# Records to process
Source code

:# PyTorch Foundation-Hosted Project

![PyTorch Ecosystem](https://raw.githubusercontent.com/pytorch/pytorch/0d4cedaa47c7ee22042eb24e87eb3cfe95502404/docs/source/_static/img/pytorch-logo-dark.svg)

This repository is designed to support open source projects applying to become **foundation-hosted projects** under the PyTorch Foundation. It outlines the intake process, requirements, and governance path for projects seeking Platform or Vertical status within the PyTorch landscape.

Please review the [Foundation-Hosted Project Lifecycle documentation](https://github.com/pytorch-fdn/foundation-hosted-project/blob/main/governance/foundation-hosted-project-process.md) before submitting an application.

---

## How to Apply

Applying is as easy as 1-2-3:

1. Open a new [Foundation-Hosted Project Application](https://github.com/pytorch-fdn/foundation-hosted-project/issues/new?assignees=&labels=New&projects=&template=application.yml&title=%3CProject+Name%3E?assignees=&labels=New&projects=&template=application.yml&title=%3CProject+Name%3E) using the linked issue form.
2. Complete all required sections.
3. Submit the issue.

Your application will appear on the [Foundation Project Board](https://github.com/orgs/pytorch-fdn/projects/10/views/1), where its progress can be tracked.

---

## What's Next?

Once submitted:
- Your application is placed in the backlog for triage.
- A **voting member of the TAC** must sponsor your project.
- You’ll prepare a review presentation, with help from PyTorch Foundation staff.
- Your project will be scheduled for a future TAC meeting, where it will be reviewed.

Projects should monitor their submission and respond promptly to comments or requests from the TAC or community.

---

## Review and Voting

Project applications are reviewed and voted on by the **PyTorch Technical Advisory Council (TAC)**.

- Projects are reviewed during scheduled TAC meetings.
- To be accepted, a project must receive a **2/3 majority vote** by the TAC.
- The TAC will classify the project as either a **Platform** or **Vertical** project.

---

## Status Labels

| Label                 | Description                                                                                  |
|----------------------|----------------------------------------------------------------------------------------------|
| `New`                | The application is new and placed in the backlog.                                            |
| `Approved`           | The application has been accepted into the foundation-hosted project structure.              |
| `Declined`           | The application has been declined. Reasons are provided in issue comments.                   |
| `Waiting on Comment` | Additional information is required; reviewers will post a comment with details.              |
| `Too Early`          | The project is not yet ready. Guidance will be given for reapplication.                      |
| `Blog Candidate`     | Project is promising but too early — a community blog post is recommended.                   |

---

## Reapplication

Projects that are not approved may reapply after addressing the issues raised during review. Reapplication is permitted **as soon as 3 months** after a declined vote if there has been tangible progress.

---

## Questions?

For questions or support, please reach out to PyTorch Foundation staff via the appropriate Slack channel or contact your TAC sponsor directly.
* * *
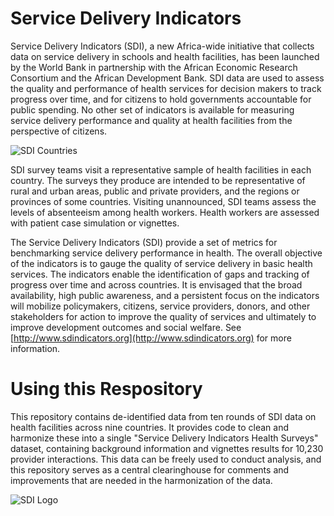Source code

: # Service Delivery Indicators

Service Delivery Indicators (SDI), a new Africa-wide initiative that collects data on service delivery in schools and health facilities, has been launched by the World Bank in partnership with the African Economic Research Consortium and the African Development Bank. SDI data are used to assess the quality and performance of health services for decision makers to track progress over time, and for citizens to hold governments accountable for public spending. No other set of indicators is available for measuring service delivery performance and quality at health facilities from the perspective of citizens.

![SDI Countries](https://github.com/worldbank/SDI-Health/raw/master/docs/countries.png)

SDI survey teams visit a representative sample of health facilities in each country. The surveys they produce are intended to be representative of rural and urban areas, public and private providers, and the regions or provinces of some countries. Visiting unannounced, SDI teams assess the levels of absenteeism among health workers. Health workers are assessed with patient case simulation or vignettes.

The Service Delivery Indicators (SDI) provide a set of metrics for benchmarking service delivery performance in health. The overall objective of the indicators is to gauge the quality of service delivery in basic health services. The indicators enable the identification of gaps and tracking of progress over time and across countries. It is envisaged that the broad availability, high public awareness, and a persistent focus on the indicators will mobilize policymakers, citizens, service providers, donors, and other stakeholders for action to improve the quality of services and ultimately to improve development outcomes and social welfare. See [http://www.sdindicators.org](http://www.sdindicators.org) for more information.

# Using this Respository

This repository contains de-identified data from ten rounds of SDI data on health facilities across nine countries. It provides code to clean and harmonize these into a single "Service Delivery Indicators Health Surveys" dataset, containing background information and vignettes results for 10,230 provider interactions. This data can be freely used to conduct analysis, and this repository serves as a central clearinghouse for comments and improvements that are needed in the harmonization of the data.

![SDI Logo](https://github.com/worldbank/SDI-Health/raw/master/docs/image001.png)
--
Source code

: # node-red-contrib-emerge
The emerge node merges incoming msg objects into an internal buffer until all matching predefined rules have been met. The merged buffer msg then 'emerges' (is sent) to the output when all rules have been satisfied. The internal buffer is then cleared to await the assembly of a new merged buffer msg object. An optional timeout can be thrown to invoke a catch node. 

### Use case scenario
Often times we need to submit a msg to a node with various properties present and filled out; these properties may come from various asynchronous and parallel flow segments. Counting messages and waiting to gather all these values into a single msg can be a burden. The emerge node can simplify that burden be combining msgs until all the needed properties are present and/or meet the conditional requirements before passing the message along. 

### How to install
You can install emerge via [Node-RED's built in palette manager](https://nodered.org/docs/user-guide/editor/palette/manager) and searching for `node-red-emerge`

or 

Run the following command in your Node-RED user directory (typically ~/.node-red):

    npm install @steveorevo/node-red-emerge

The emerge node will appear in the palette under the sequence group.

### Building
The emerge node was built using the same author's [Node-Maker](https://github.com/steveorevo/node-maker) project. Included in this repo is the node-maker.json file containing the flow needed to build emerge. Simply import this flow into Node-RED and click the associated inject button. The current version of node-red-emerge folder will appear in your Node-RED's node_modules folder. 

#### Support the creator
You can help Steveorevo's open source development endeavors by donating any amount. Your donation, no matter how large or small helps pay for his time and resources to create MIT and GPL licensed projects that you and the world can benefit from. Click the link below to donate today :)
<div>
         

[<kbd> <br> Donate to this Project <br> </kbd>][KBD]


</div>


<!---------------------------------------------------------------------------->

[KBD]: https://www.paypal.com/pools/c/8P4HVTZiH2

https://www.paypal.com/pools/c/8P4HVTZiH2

# Exercise aim
Every line from the line containing "- A **voting" through the line containing "The project is" in the records above must be retyped exactly. Leave out the rest.

# Result of this task
- A **voting member of the TAC** must sponsor your project.
- You’ll prepare a review presentation, with help from PyTorch Foundation staff.
- Your project will be scheduled for a future TAC meeting, where it will be reviewed.

Projects should monitor their submission and respond promptly to comments or requests from the TAC or community.

---

## Review and Voting

Project applications are reviewed and voted on by the **PyTorch Technical Advisory Council (TAC)**.

- Projects are reviewed during scheduled TAC meetings.
- To be accepted, a project must receive a **2/3 majority vote** by the TAC.
- The TAC will classify the project as either a **Platform** or **Vertical** project.

---

## Status Labels

| Label                 | Description                                                                                  |
|----------------------|----------------------------------------------------------------------------------------------|
| `New`                | The application is new and placed in the backlog.                                            |
| `Approved`           | The application has been accepted into the foundation-hosted project structure.              |
| `Declined`           | The application has been declined. Reasons are provided in issue comments.                   |
| `Waiting on Comment` | Additional information is required; reviewers will post a comment with details.              |
| `Too Early`          | The project is not yet ready. Guidance will be given for reapplication.                      |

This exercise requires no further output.